CVS update -D example:

(assuming you're in your CVS folder--change the date to the appropriate revision):

% cvs update -D 2004/02/17 00:45:57 anatomy.obo this makes *your copy* of anatomy.obo the one from 2004/02/17 00:45:57

% cvs update -A anatomy.obo clears this old version, and makes your copy the last-checked-in version of anatomy.obo in you folder.

This means the update statements above are over-writing your current version (again, save or check in your version if you've made changes that aren't checked in yet).

Note: this makes your file a working copy, checkins of the previous version/working version after reversion will result in checkins to CVS and changes in production; be careful when doing this and be sure to ask your collegues questions before proceeding!

CVS Global Options

There are a set of options that can be applied to all CVS commands and have (more or less) the same meaning in all contexts. These are called global options in CVS. They occur in the CVS command immediately after the cvs.

cvs [ global_options ] command [ command_options ] [ command_args ]

This table lists some of the more useful CVS global options and how you might use them.

OptionDescription
-H Display usage information about the specified CVS command
-n From the CVS Manual:
"Do not change any files. Attempt to execute the `cvs_command', but only to issue reports; do not remove, update, or merge any existing files, or create any new files. Note that CVS will not necessarily produce exactly the same output as without `-n'. In some cases the output will be the same, but in other cases CVS will skip some of the processing that would have been required to produce the exact same output."
This is useful with the update or checkout commands when you want to find out what others have changed and what you have changed without actually importing others' changes into your files. For example:
ZFIN_WWW % cvs -nq update U make.default.apg.rules U make.default.rules ...
indicates that make.default.apg.rules and make.default.rules have been updated by you but not yet committed.
-q Cause the command to be somewhat quiet; informational messages, such as reports of recursion through subdirectories are suppressed.

CVS Common Command Options

Each CVS command has its own set of command options. However, a subset of those options are common to all or most of the CVS commands. Command options follow the cvs command, but precede the command's arguments:

cvs [ global_options ] command [ command_options ] [ command_args ]

This table discusses some of the more useful common command options.

Option Description
-l Run the command in the current directory only. CVS is recursive by default. Without the -l option CVS will apply the command to the current directory and then recursively to all of its subdirectories. This may generally be the right thing to do but it can be tedious when you have changed only one local HTML file.
-P Prunes empty directories. Files can be (and are) removed from CVS cleanly. However, empty directories never really go away. To tell CVS that you don't want to see empty directories as a result of update or checkout commands.

CVSweb

CVSweb is a GUI that makes CVS repositories readable over the web.

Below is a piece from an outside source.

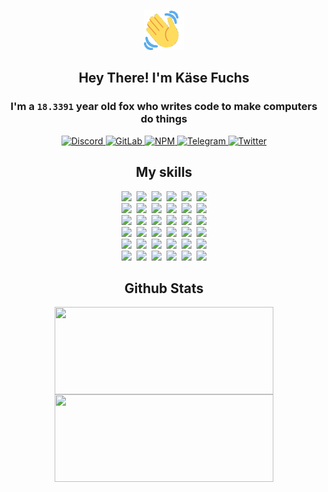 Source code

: <div><p align=center><img src=./resources/images/wave.gif width=64px height=64px></p><h2 align=center>Hey There! I'm Käse Fuchs</h2><h3 align=center>I'm a <code>18.3391</code> year old fox who writes code to make computers do things</h3><p align=center><a href=https://discord.com/users/507526681125322772><img alt=Discord src="https://img.shields.io/badge/Discord-5865F2?logo=discord&logoColor=white&style=flat-square#2b07aa1ffd58857215f7e3f12010487b"> </a><a href=https://gitlab.com/kasefuchs><img alt=GitLab src="https://img.shields.io/badge/GitLab-330F63?logo=gitlab&logoColor=white&style=flat-square#2b07aa1ffd58857215f7e3f12010487b"> </a><a href=https://npmjs.com/~kasefuchs><img alt=NPM src="https://img.shields.io/badge/NPM-CB3837?logo=npm&logoColor=white&style=flat-square#2b07aa1ffd58857215f7e3f12010487b"> </a><a href=https://t.me/kasefuchs><img alt=Telegram src="https://img.shields.io/badge/Telegram-2CA5E0?logo=telegram&logoColor=white&style=flat-square#2b07aa1ffd58857215f7e3f12010487b"> </a><a href=https://twitter.com/kasefuchs><img alt=Twitter src="https://img.shields.io/badge/Twitter-1DA1F2?logo=twitter&logoColor=white&style=flat-square#2b07aa1ffd58857215f7e3f12010487b"></a></p><h2 align=center>My skills</h2><p align=center><a href=https://aws.amazon.com/ ><picture><source srcset="https://skillicons.dev/icons?i=aws&theme=dark#2b07aa1ffd58857215f7e3f12010487b" media="(prefers-color-scheme: dark)"><source srcset="https://skillicons.dev/icons?i=aws&theme=light#2b07aa1ffd58857215f7e3f12010487b" media="(prefers-color-scheme: light), (prefers-color-scheme: no-preference)"><img src="https://skillicons.dev/icons?i=aws&theme=light#2b07aa1ffd58857215f7e3f12010487b"></picture></a>&nbsp;&nbsp;<a href=https://en.wikipedia.org/wiki/Bash_(Unix_shell)><picture><source srcset="https://skillicons.dev/icons?i=bash&theme=dark#2b07aa1ffd58857215f7e3f12010487b" media="(prefers-color-scheme: dark)"><source srcset="https://skillicons.dev/icons?i=bash&theme=light#2b07aa1ffd58857215f7e3f12010487b" media="(prefers-color-scheme: light), (prefers-color-scheme: no-preference)"><img src="https://skillicons.dev/icons?i=bash&theme=light#2b07aa1ffd58857215f7e3f12010487b"></picture></a>&nbsp;&nbsp;<a href=https://discord.com/developers/docs><picture><source srcset="https://skillicons.dev/icons?i=bots&theme=dark#2b07aa1ffd58857215f7e3f12010487b" media="(prefers-color-scheme: dark)"><source srcset="https://skillicons.dev/icons?i=bots&theme=light#2b07aa1ffd58857215f7e3f12010487b" media="(prefers-color-scheme: light), (prefers-color-scheme: no-preference)"><img src="https://skillicons.dev/icons?i=bots&theme=light#2b07aa1ffd58857215f7e3f12010487b"></picture></a>&nbsp;&nbsp;<a href=https://www.cloudflare.com/ ><picture><source srcset="https://skillicons.dev/icons?i=cloudflare&theme=dark#2b07aa1ffd58857215f7e3f12010487b" media="(prefers-color-scheme: dark)"><source srcset="https://skillicons.dev/icons?i=cloudflare&theme=light#2b07aa1ffd58857215f7e3f12010487b" media="(prefers-color-scheme: light), (prefers-color-scheme: no-preference)"><img src="https://skillicons.dev/icons?i=cloudflare&theme=light#2b07aa1ffd58857215f7e3f12010487b"></picture></a>&nbsp;&nbsp;<a href=https://en.wikipedia.org/wiki/CSS><picture><source srcset="https://skillicons.dev/icons?i=css&theme=dark#2b07aa1ffd58857215f7e3f12010487b" media="(prefers-color-scheme: dark)"><source srcset="https://skillicons.dev/icons?i=css&theme=light#2b07aa1ffd58857215f7e3f12010487b" media="(prefers-color-scheme: light), (prefers-color-scheme: no-preference)"><img src="https://skillicons.dev/icons?i=css&theme=light#2b07aa1ffd58857215f7e3f12010487b"></picture></a>&nbsp;&nbsp;<a href=https://www.docker.com/ ><picture><source srcset="https://skillicons.dev/icons?i=docker&theme=dark#2b07aa1ffd58857215f7e3f12010487b" media="(prefers-color-scheme: dark)"><source srcset="https://skillicons.dev/icons?i=docker&theme=light#2b07aa1ffd58857215f7e3f12010487b" media="(prefers-color-scheme: light), (prefers-color-scheme: no-preference)"><img src="https://skillicons.dev/icons?i=docker&theme=light#2b07aa1ffd58857215f7e3f12010487b"></picture></a><br><a href=https://www.electronjs.org/ ><picture><source srcset="https://skillicons.dev/icons?i=electron&theme=dark#2b07aa1ffd58857215f7e3f12010487b" media="(prefers-color-scheme: dark)"><source srcset="https://skillicons.dev/icons?i=electron&theme=light#2b07aa1ffd58857215f7e3f12010487b" media="(prefers-color-scheme: light), (prefers-color-scheme: no-preference)"><img src="https://skillicons.dev/icons?i=electron&theme=light#2b07aa1ffd58857215f7e3f12010487b"></picture></a>&nbsp;&nbsp;<a href=https://expressjs.com/ ><picture><source srcset="https://skillicons.dev/icons?i=express&theme=dark#2b07aa1ffd58857215f7e3f12010487b" media="(prefers-color-scheme: dark)"><source srcset="https://skillicons.dev/icons?i=express&theme=light#2b07aa1ffd58857215f7e3f12010487b" media="(prefers-color-scheme: light), (prefers-color-scheme: no-preference)"><img src="https://skillicons.dev/icons?i=express&theme=light#2b07aa1ffd58857215f7e3f12010487b"></picture></a>&nbsp;&nbsp;<a href=https://www.figma.com/ ><picture><source srcset="https://skillicons.dev/icons?i=figma&theme=dark#2b07aa1ffd58857215f7e3f12010487b" media="(prefers-color-scheme: dark)"><source srcset="https://skillicons.dev/icons?i=figma&theme=light#2b07aa1ffd58857215f7e3f12010487b" media="(prefers-color-scheme: light), (prefers-color-scheme: no-preference)"><img src="https://skillicons.dev/icons?i=figma&theme=light#2b07aa1ffd58857215f7e3f12010487b"></picture></a>&nbsp;&nbsp;<a href=https://firebase.google.com/ ><picture><source srcset="https://skillicons.dev/icons?i=firebase&theme=dark#2b07aa1ffd58857215f7e3f12010487b" media="(prefers-color-scheme: dark)"><source srcset="https://skillicons.dev/icons?i=firebase&theme=light#2b07aa1ffd58857215f7e3f12010487b" media="(prefers-color-scheme: light), (prefers-color-scheme: no-preference)"><img src="https://skillicons.dev/icons?i=firebase&theme=light#2b07aa1ffd58857215f7e3f12010487b"></picture></a>&nbsp;&nbsp;<a href=https://flask.palletsprojects.com/ ><picture><source srcset="https://skillicons.dev/icons?i=flask&theme=dark#2b07aa1ffd58857215f7e3f12010487b" media="(prefers-color-scheme: dark)"><source srcset="https://skillicons.dev/icons?i=flask&theme=light#2b07aa1ffd58857215f7e3f12010487b" media="(prefers-color-scheme: light), (prefers-color-scheme: no-preference)"><img src="https://skillicons.dev/icons?i=flask&theme=light#2b07aa1ffd58857215f7e3f12010487b"></picture></a>&nbsp;&nbsp;<a href=https://cloud.google.com/ ><picture><source srcset="https://skillicons.dev/icons?i=gcp&theme=dark#2b07aa1ffd58857215f7e3f12010487b" media="(prefers-color-scheme: dark)"><source srcset="https://skillicons.dev/icons?i=gcp&theme=light#2b07aa1ffd58857215f7e3f12010487b" media="(prefers-color-scheme: light), (prefers-color-scheme: no-preference)"><img src="https://skillicons.dev/icons?i=gcp&theme=light#2b07aa1ffd58857215f7e3f12010487b"></picture></a><br><a href=https://git-scm.com/ ><picture><source srcset="https://skillicons.dev/icons?i=git&theme=dark#2b07aa1ffd58857215f7e3f12010487b" media="(prefers-color-scheme: dark)"><source srcset="https://skillicons.dev/icons?i=git&theme=light#2b07aa1ffd58857215f7e3f12010487b" media="(prefers-color-scheme: light), (prefers-color-scheme: no-preference)"><img src="https://skillicons.dev/icons?i=git&theme=light#2b07aa1ffd58857215f7e3f12010487b"></picture></a>&nbsp;&nbsp;<a href=https://github.com/ ><picture><source srcset="https://skillicons.dev/icons?i=github&theme=dark#2b07aa1ffd58857215f7e3f12010487b" media="(prefers-color-scheme: dark)"><source srcset="https://skillicons.dev/icons?i=github&theme=light#2b07aa1ffd58857215f7e3f12010487b" media="(prefers-color-scheme: light), (prefers-color-scheme: no-preference)"><img src="https://skillicons.dev/icons?i=github&theme=light#2b07aa1ffd58857215f7e3f12010487b"></picture></a>&nbsp;&nbsp;<a href=https://gitlab.com/ ><picture><source srcset="https://skillicons.dev/icons?i=gitlab&theme=dark#2b07aa1ffd58857215f7e3f12010487b" media="(prefers-color-scheme: dark)"><source srcset="https://skillicons.dev/icons?i=gitlab&theme=light#2b07aa1ffd58857215f7e3f12010487b" media="(prefers-color-scheme: light), (prefers-color-scheme: no-preference)"><img src="https://skillicons.dev/icons?i=gitlab&theme=light#2b07aa1ffd58857215f7e3f12010487b"></picture></a>&nbsp;&nbsp;<a href=https://www.heroku.com/ ><picture><source srcset="https://skillicons.dev/icons?i=heroku&theme=dark#2b07aa1ffd58857215f7e3f12010487b" media="(prefers-color-scheme: dark)"><source srcset="https://skillicons.dev/icons?i=heroku&theme=light#2b07aa1ffd58857215f7e3f12010487b" media="(prefers-color-scheme: light), (prefers-color-scheme: no-preference)"><img src="https://skillicons.dev/icons?i=heroku&theme=light#2b07aa1ffd58857215f7e3f12010487b"></picture></a>&nbsp;&nbsp;<a href=https://en.wikipedia.org/wiki/HTML><picture><source srcset="https://skillicons.dev/icons?i=html&theme=dark#2b07aa1ffd58857215f7e3f12010487b" media="(prefers-color-scheme: dark)"><source srcset="https://skillicons.dev/icons?i=html&theme=light#2b07aa1ffd58857215f7e3f12010487b" media="(prefers-color-scheme: light), (prefers-color-scheme: no-preference)"><img src="https://skillicons.dev/icons?i=html&theme=light#2b07aa1ffd58857215f7e3f12010487b"></picture></a>&nbsp;&nbsp;<a href=https://en.wikipedia.org/wiki/JavaScript><picture><source srcset="https://skillicons.dev/icons?i=js&theme=dark#2b07aa1ffd58857215f7e3f12010487b" media="(prefers-color-scheme: dark)"><source srcset="https://skillicons.dev/icons?i=js&theme=light#2b07aa1ffd58857215f7e3f12010487b" media="(prefers-color-scheme: light), (prefers-color-scheme: no-preference)"><img src="https://skillicons.dev/icons?i=js&theme=light#2b07aa1ffd58857215f7e3f12010487b"></picture></a><br><a href=https://en.wikipedia.org/wiki/Linux><picture><source srcset="https://skillicons.dev/icons?i=linux&theme=dark#2b07aa1ffd58857215f7e3f12010487b" media="(prefers-color-scheme: dark)"><source srcset="https://skillicons.dev/icons?i=linux&theme=light#2b07aa1ffd58857215f7e3f12010487b" media="(prefers-color-scheme: light), (prefers-color-scheme: no-preference)"><img src="https://skillicons.dev/icons?i=linux&theme=light#2b07aa1ffd58857215f7e3f12010487b"></picture></a>&nbsp;&nbsp;<a href=https://mui.com/ ><picture><source srcset="https://skillicons.dev/icons?i=materialui&theme=dark#2b07aa1ffd58857215f7e3f12010487b" media="(prefers-color-scheme: dark)"><source srcset="https://skillicons.dev/icons?i=materialui&theme=light#2b07aa1ffd58857215f7e3f12010487b" media="(prefers-color-scheme: light), (prefers-color-scheme: no-preference)"><img src="https://skillicons.dev/icons?i=materialui&theme=light#2b07aa1ffd58857215f7e3f12010487b"></picture></a>&nbsp;&nbsp;<a href=https://en.wikipedia.org/wiki/Markdown><picture><source srcset="https://skillicons.dev/icons?i=md&theme=dark#2b07aa1ffd58857215f7e3f12010487b" media="(prefers-color-scheme: dark)"><source srcset="https://skillicons.dev/icons?i=md&theme=light#2b07aa1ffd58857215f7e3f12010487b" media="(prefers-color-scheme: light), (prefers-color-scheme: no-preference)"><img src="https://skillicons.dev/icons?i=md&theme=light#2b07aa1ffd58857215f7e3f12010487b"></picture></a>&nbsp;&nbsp;<a href=https://www.mongodb.com/ ><picture><source srcset="https://skillicons.dev/icons?i=mongodb&theme=dark#2b07aa1ffd58857215f7e3f12010487b" media="(prefers-color-scheme: dark)"><source srcset="https://skillicons.dev/icons?i=mongodb&theme=light#2b07aa1ffd58857215f7e3f12010487b" media="(prefers-color-scheme: light), (prefers-color-scheme: no-preference)"><img src="https://skillicons.dev/icons?i=mongodb&theme=light#2b07aa1ffd58857215f7e3f12010487b"></picture></a>&nbsp;&nbsp;<a href=https://www.mysql.com/ ><picture><source srcset="https://skillicons.dev/icons?i=mysql&theme=dark#2b07aa1ffd58857215f7e3f12010487b" media="(prefers-color-scheme: dark)"><source srcset="https://skillicons.dev/icons?i=mysql&theme=light#2b07aa1ffd58857215f7e3f12010487b" media="(prefers-color-scheme: light), (prefers-color-scheme: no-preference)"><img src="https://skillicons.dev/icons?i=mysql&theme=light#2b07aa1ffd58857215f7e3f12010487b"></picture></a>&nbsp;&nbsp;<a href=https://nextjs.org/ ><picture><source srcset="https://skillicons.dev/icons?i=nextjs&theme=dark#2b07aa1ffd58857215f7e3f12010487b" media="(prefers-color-scheme: dark)"><source srcset="https://skillicons.dev/icons?i=nextjs&theme=light#2b07aa1ffd58857215f7e3f12010487b" media="(prefers-color-scheme: light), (prefers-color-scheme: no-preference)"><img src="https://skillicons.dev/icons?i=nextjs&theme=light#2b07aa1ffd58857215f7e3f12010487b"></picture></a><br><a href=https://nodejs.org/en/ ><picture><source srcset="https://skillicons.dev/icons?i=nodejs&theme=dark#2b07aa1ffd58857215f7e3f12010487b" media="(prefers-color-scheme: dark)"><source srcset="https://skillicons.dev/icons?i=nodejs&theme=light#2b07aa1ffd58857215f7e3f12010487b" media="(prefers-color-scheme: light), (prefers-color-scheme: no-preference)"><img src="https://skillicons.dev/icons?i=nodejs&theme=light#2b07aa1ffd58857215f7e3f12010487b"></picture></a>&nbsp;&nbsp;<a href=https://www.postgresql.org/ ><picture><source srcset="https://skillicons.dev/icons?i=postgres&theme=dark#2b07aa1ffd58857215f7e3f12010487b" media="(prefers-color-scheme: dark)"><source srcset="https://skillicons.dev/icons?i=postgres&theme=light#2b07aa1ffd58857215f7e3f12010487b" media="(prefers-color-scheme: light), (prefers-color-scheme: no-preference)"><img src="https://skillicons.dev/icons?i=postgres&theme=light#2b07aa1ffd58857215f7e3f12010487b"></picture></a>&nbsp;&nbsp;<a href=https://learn.microsoft.com/en-us/powershell/ ><picture><source srcset="https://skillicons.dev/icons?i=powershell&theme=dark#2b07aa1ffd58857215f7e3f12010487b" media="(prefers-color-scheme: dark)"><source srcset="https://skillicons.dev/icons?i=powershell&theme=light#2b07aa1ffd58857215f7e3f12010487b" media="(prefers-color-scheme: light), (prefers-color-scheme: no-preference)"><img src="https://skillicons.dev/icons?i=powershell&theme=light#2b07aa1ffd58857215f7e3f12010487b"></picture></a>&nbsp;&nbsp;<a href=https://www.python.org/ ><picture><source srcset="https://skillicons.dev/icons?i=py&theme=dark#2b07aa1ffd58857215f7e3f12010487b" media="(prefers-color-scheme: dark)"><source srcset="https://skillicons.dev/icons?i=py&theme=light#2b07aa1ffd58857215f7e3f12010487b" media="(prefers-color-scheme: light), (prefers-color-scheme: no-preference)"><img src="https://skillicons.dev/icons?i=py&theme=light#2b07aa1ffd58857215f7e3f12010487b"></picture></a>&nbsp;&nbsp;<a href=https://www.raspberrypi.org/ ><picture><source srcset="https://skillicons.dev/icons?i=raspberrypi&theme=dark#2b07aa1ffd58857215f7e3f12010487b" media="(prefers-color-scheme: dark)"><source srcset="https://skillicons.dev/icons?i=raspberrypi&theme=light#2b07aa1ffd58857215f7e3f12010487b" media="(prefers-color-scheme: light), (prefers-color-scheme: no-preference)"><img src="https://skillicons.dev/icons?i=raspberrypi&theme=light#2b07aa1ffd58857215f7e3f12010487b"></picture></a>&nbsp;&nbsp;<a href=https://reactjs.org/ ><picture><source srcset="https://skillicons.dev/icons?i=react&theme=dark#2b07aa1ffd58857215f7e3f12010487b" media="(prefers-color-scheme: dark)"><source srcset="https://skillicons.dev/icons?i=react&theme=light#2b07aa1ffd58857215f7e3f12010487b" media="(prefers-color-scheme: light), (prefers-color-scheme: no-preference)"><img src="https://skillicons.dev/icons?i=react&theme=light#2b07aa1ffd58857215f7e3f12010487b"></picture></a><br><a href=https://redux.js.org/ ><picture><source srcset="https://skillicons.dev/icons?i=redux&theme=dark#2b07aa1ffd58857215f7e3f12010487b" media="(prefers-color-scheme: dark)"><source srcset="https://skillicons.dev/icons?i=redux&theme=light#2b07aa1ffd58857215f7e3f12010487b" media="(prefers-color-scheme: light), (prefers-color-scheme: no-preference)"><img src="https://skillicons.dev/icons?i=redux&theme=light#2b07aa1ffd58857215f7e3f12010487b"></picture></a>&nbsp;&nbsp;<a href=https://en.wikipedia.org/wiki/Regular_expression><picture><source srcset="https://skillicons.dev/icons?i=regex&theme=dark#2b07aa1ffd58857215f7e3f12010487b" media="(prefers-color-scheme: dark)"><source srcset="https://skillicons.dev/icons?i=regex&theme=light#2b07aa1ffd58857215f7e3f12010487b" media="(prefers-color-scheme: light), (prefers-color-scheme: no-preference)"><img src="https://skillicons.dev/icons?i=regex&theme=light#2b07aa1ffd58857215f7e3f12010487b"></picture></a>&nbsp;&nbsp;<a href=https://en.wikipedia.org/wiki/Sass_(stylesheet_language)><picture><source srcset="https://skillicons.dev/icons?i=sass&theme=dark#2b07aa1ffd58857215f7e3f12010487b" media="(prefers-color-scheme: dark)"><source srcset="https://skillicons.dev/icons?i=sass&theme=light#2b07aa1ffd58857215f7e3f12010487b" media="(prefers-color-scheme: light), (prefers-color-scheme: no-preference)"><img src="https://skillicons.dev/icons?i=sass&theme=light#2b07aa1ffd58857215f7e3f12010487b"></picture></a>&nbsp;&nbsp;<a href=https://www.typescriptlang.org/ ><picture><source srcset="https://skillicons.dev/icons?i=ts&theme=dark#2b07aa1ffd58857215f7e3f12010487b" media="(prefers-color-scheme: dark)"><source srcset="https://skillicons.dev/icons?i=ts&theme=light#2b07aa1ffd58857215f7e3f12010487b" media="(prefers-color-scheme: light), (prefers-color-scheme: no-preference)"><img src="https://skillicons.dev/icons?i=ts&theme=light#2b07aa1ffd58857215f7e3f12010487b"></picture></a>&nbsp;&nbsp;<a href=https://unity.com/ ><picture><source srcset="https://skillicons.dev/icons?i=unity&theme=dark#2b07aa1ffd58857215f7e3f12010487b" media="(prefers-color-scheme: dark)"><source srcset="https://skillicons.dev/icons?i=unity&theme=light#2b07aa1ffd58857215f7e3f12010487b" media="(prefers-color-scheme: light), (prefers-color-scheme: no-preference)"><img src="https://skillicons.dev/icons?i=unity&theme=light#2b07aa1ffd58857215f7e3f12010487b"></picture></a>&nbsp;&nbsp;<a href=https://workers.cloudflare.com/ ><picture><source srcset="https://skillicons.dev/icons?i=workers&theme=dark#2b07aa1ffd58857215f7e3f12010487b" media="(prefers-color-scheme: dark)"><source srcset="https://skillicons.dev/icons?i=workers&theme=light#2b07aa1ffd58857215f7e3f12010487b" media="(prefers-color-scheme: light), (prefers-color-scheme: no-preference)"><img src="https://skillicons.dev/icons?i=workers&theme=light#2b07aa1ffd58857215f7e3f12010487b"></picture></a><br></p><h2 align=center>Github Stats</h2><p align=center><picture><source srcset="https://github-readme-stats-kasefuchs.vercel.app/api/?count_private=true&hide_border=true&hide_rank=true&line_height=20&hide_title=true&username=Kasefuchs&theme=dark#2b07aa1ffd58857215f7e3f12010487b" media="(prefers-color-scheme: dark)"><source srcset="https://github-readme-stats-kasefuchs.vercel.app/api/?count_private=true&hide_border=true&hide_rank=true&line_height=20&hide_title=true&username=Kasefuchs&theme=light#2b07aa1ffd58857215f7e3f12010487b" media="(prefers-color-scheme: light), (prefers-color-scheme: no-preference)"><img align=middle width=350 height=140 src="https://github-readme-stats-kasefuchs.vercel.app/api/?count_private=true&hide_border=true&hide_rank=true&line_height=20&hide_title=true&username=Kasefuchs&theme=light#2b07aa1ffd58857215f7e3f12010487b"></picture><picture><source srcset="https://github-readme-stats-kasefuchs.vercel.app/api/top-langs/?count_private=true&hide_border=true&layout=compact&username=Kasefuchs&theme=dark#2b07aa1ffd58857215f7e3f12010487b" media="(prefers-color-scheme: dark)"><source srcset="https://github-readme-stats-kasefuchs.vercel.app/api/top-langs/?count_private=true&hide_border=true&layout=compact&username=Kasefuchs&theme=light#2b07aa1ffd58857215f7e3f12010487b" media="(prefers-color-scheme: light), (prefers-color-scheme: no-preference)"><img align=middle width=350 height=140 src="https://github-readme-stats-kasefuchs.vercel.app/api/top-langs/?count_private=true&hide_border=true&layout=compact&username=Kasefuchs&theme=light#2b07aa1ffd58857215f7e3f12010487b"></picture></p><img src="https://hit.yhype.me/github/profile?user_id=64592097#2b07aa1ffd58857215f7e3f12010487b" alt=""></div>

The results from many of the commands listed in the CVS Commands section can be viewed using CVSweb. The ZFIN CVSweb site is at http://cvs.zfin.org/cvs/cvsweb.cgi/. It is only accessible if you are are connected to the University of Oregon network.

We don't have any documentation for CVSweb. Fortunately, it is fairly self-explanatory. Contact Dave C if you have problems with it.

CVS, Locking, and Multiple Developers

CVS uses RCS for its underlying file storage. Therefore you will occasionally see things from RCS popping up in CVS. However, CVS has many fundamental differences with RCS, and one of those fundamental differences is its approach to supporting multiple developers.

The RCS Approach

RCS requires developers to first get an exclusive lock on a file before they can update it. Only the developer that holds the lock can update a file and that developer holds the lock until their changes are checked in, or until they release the lock. This clearly prevents 2 developers from making conflicting changes to the file. Whoever gets the file last can't start making changes to the file until they get a lock on it, and when they do get a lock on it, the version of the file they get will have the earlier developer's changes already in it.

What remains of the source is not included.